Le personnage historique de Jaurés est un paradoxe dans la mémoire française: panthéonisé dès 1924, il fait partie des trois ou quatre français les plus honorés par le nombre de monuments, de rues, de boulevards et d’avenues qui portent son nom. Pourtant Jaurés est inscrit aux oubliés de ces commémorations, son discours sur la montée du danger de la guerre dont il percevait le désastre annoncé, est bien peu rappelé et est le plus souvent caricaturé dans un pacifisme naïf voire assimilé au pacifisme anarchiste de l’époque qui prônait le refus pur et simple de l’armée. Pourtant Jaurés connaissait et défendait le patriotisme de la classe ouvrière française:

“Malgré l’abus des formules paradoxales, le prolétariat, pour protester contre les formes bourgeoises et capitalistes de la patrie, jeter l’anathème à la patrie elle même, il se soulèverai tout entier le jour où réellement l’indépendance de la nation serait en péril. Et il débarrasserait la patrie des gouvernements de corruption et d’aventure pour mieux préserver, avec la paix du monde, l’autonomie nationale. La vaine outrance des paradoxes anarchistes ne résisteraient pas une minute, un jour de crise, à la force de la pensée ouvrière complète qui concilie l’international à la nation.”
“L’Armée nouvelle” Jean Jaurès 1910 (citation communiquée par Antoine Prost)
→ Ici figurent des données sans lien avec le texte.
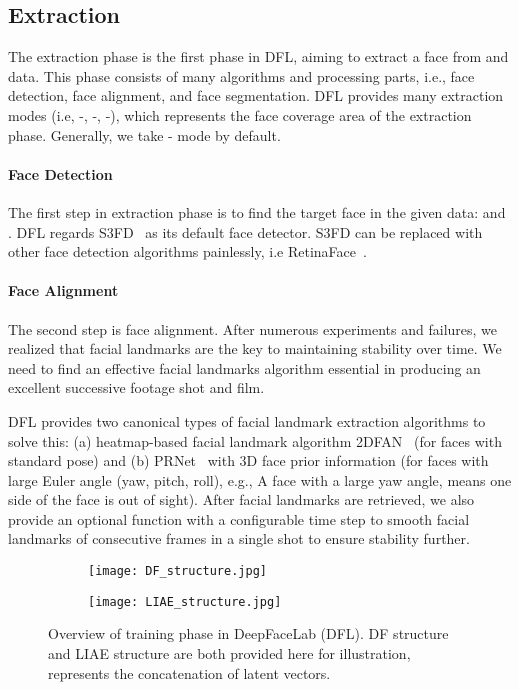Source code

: \documentclass[10pt,twocolumn,letterpaper]{article}
\begin{document}
\subsection{Extraction}

The extraction phase is the first phase in DFL, aiming to extract a face from  and  data. This phase consists of many algorithms and processing parts, i.e., face detection, face alignment, and face segmentation. DFL provides many extraction modes (i.e, -, -, -), which represents the face coverage area of the extraction phase. Generally, we take - mode by default.



\paragraph{Face Detection} The first step in extraction phase is to find the target face in the given data:  and . DFL regards S3FD~\cite{zhang2017s3fd} as its default face detector. S3FD can be replaced with other face detection algorithms painlessly, i.e RetinaFace~\cite{deng2019retinaface}.



\paragraph{Face Alignment} The second step is face alignment. 
After numerous experiments and failures, we realized that facial landmarks are the key to maintaining stability over time. We need to find an effective facial landmarks algorithm essential in producing an excellent successive footage shot and film.

DFL provides two canonical types of facial landmark extraction algorithms to solve this: (a) heatmap-based facial landmark algorithm 2DFAN~\cite{bulat2017far} (for faces with standard pose) and (b) PRNet~\cite{feng2018joint} with 3D face prior information (for faces with large Euler angle (yaw, pitch, roll), e.g., A face with a large yaw angle, means one side of the face is out of sight). 
After facial landmarks are retrieved, we also provide an optional function with a configurable time step to smooth facial landmarks of consecutive frames in a single shot to ensure stability further.
\begin{figure*}[h]
	\centering 
	[DF Structure] 
	\begin{subfigure}
	    \centering
	    
		\texttt{[image: DF\_structure.jpg]}
	\end{subfigure}

    \begin{subfigure}
		\texttt{[image: LIAE\_structure.jpg]}
	\end{subfigure}
	\caption{Overview of training phase in DeepFaceLab (DFL). DF structure and LIAE structure are both provided here for illustration,  represents the concatenation of latent vectors.}
	\label{fig:long3}
	\label{fig:onecol3}
\end{figure*}
\end{document}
Jaurès, le patriote pacifiste

Discours de Jaurès au Pré-Saint-Gervais (25 mai 1913)

Jaurés avait parfaitement compris le mensonge éhonté d’un état-major soutenu par les politiciens français de l’Union Sacrée qui vendait, à qui voulait l’entendre, une guerre qui serait courte et sans bavure conduisant l’armée française aux portes de Berlin en moins de six mois. Difficile d’appeler une telle incurie “patriotisme” ! Et ce sont les mêmes qui après l’armistice avec l’Allemagne, obtenu de fait par le président américain Wilson, pour masquer leur responsabilité dans le désastre dans lequel ils avaient entrainé l’Europe, transformèrent l’Allemagne vaincue en coupable devant expier ses fautes, conduisant à un traité de Versailles fait d’humiliation et de punition, là où les pacifistes auraient du parlé coopération et intégration: on connait la suite…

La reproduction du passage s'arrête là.